--- Records Enclosed Below ---

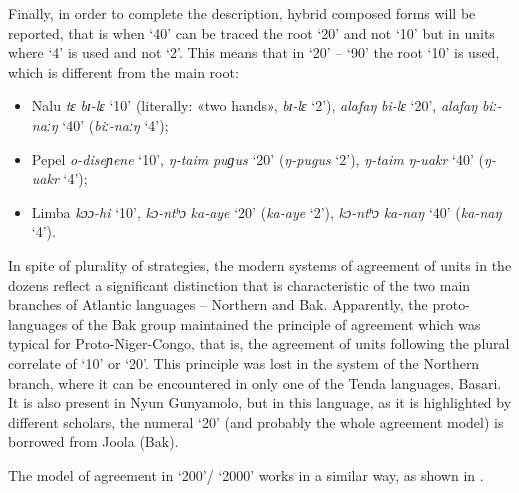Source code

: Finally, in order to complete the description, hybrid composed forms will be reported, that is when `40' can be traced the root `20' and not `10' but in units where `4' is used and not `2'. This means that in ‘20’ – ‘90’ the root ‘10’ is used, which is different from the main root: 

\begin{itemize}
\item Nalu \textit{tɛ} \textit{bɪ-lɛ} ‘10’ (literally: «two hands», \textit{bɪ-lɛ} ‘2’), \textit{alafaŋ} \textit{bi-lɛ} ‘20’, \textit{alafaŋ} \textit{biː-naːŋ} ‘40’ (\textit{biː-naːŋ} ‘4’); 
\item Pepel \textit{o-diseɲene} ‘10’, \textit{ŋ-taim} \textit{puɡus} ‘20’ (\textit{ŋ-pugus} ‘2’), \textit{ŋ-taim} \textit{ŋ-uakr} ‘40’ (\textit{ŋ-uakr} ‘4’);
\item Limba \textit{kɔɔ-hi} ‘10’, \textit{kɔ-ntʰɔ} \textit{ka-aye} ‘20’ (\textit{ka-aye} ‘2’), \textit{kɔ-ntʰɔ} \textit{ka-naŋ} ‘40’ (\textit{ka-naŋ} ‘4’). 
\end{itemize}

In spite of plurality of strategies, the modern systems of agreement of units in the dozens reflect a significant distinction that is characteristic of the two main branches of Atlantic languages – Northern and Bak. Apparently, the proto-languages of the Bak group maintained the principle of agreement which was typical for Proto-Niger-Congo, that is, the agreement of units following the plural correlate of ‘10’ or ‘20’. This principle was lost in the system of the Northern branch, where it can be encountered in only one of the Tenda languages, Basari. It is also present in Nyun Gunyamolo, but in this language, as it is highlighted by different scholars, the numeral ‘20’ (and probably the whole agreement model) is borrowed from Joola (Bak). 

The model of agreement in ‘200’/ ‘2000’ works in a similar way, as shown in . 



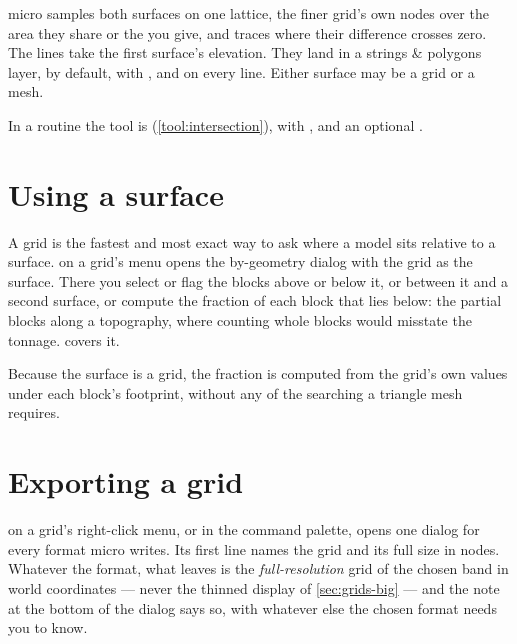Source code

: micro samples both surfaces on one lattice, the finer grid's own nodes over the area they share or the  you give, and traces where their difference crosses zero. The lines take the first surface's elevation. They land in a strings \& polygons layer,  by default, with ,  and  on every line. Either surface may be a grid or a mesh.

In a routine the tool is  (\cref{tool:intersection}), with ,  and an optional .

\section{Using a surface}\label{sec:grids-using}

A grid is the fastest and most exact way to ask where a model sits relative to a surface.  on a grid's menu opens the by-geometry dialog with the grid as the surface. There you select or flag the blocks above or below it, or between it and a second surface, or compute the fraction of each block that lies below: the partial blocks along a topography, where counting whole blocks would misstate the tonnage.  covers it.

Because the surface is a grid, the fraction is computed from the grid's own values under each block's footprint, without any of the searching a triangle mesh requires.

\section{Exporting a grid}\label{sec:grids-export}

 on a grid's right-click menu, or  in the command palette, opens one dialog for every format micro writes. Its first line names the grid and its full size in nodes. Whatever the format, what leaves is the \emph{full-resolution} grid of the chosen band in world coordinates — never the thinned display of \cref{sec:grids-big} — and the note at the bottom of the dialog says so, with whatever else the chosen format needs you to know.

--- End of Enclosed Records ---

Work instruction =
Of the entries listed above, reproduce only the lines starting at the line containing "A grid is the" and ending at the line containing "Because the surface". Include both, exactly as they stand.

Finished task =
A grid is the fastest and most exact way to ask where a model sits relative to a surface.  on a grid's menu opens the by-geometry dialog with the grid as the surface. There you select or flag the blocks above or below it, or between it and a second surface, or compute the fraction of each block that lies below: the partial blocks along a topography, where counting whole blocks would misstate the tonnage.  covers it.

Because the surface is a grid, the fraction is computed from the grid's own values under each block's footprint, without any of the searching a triangle mesh requires.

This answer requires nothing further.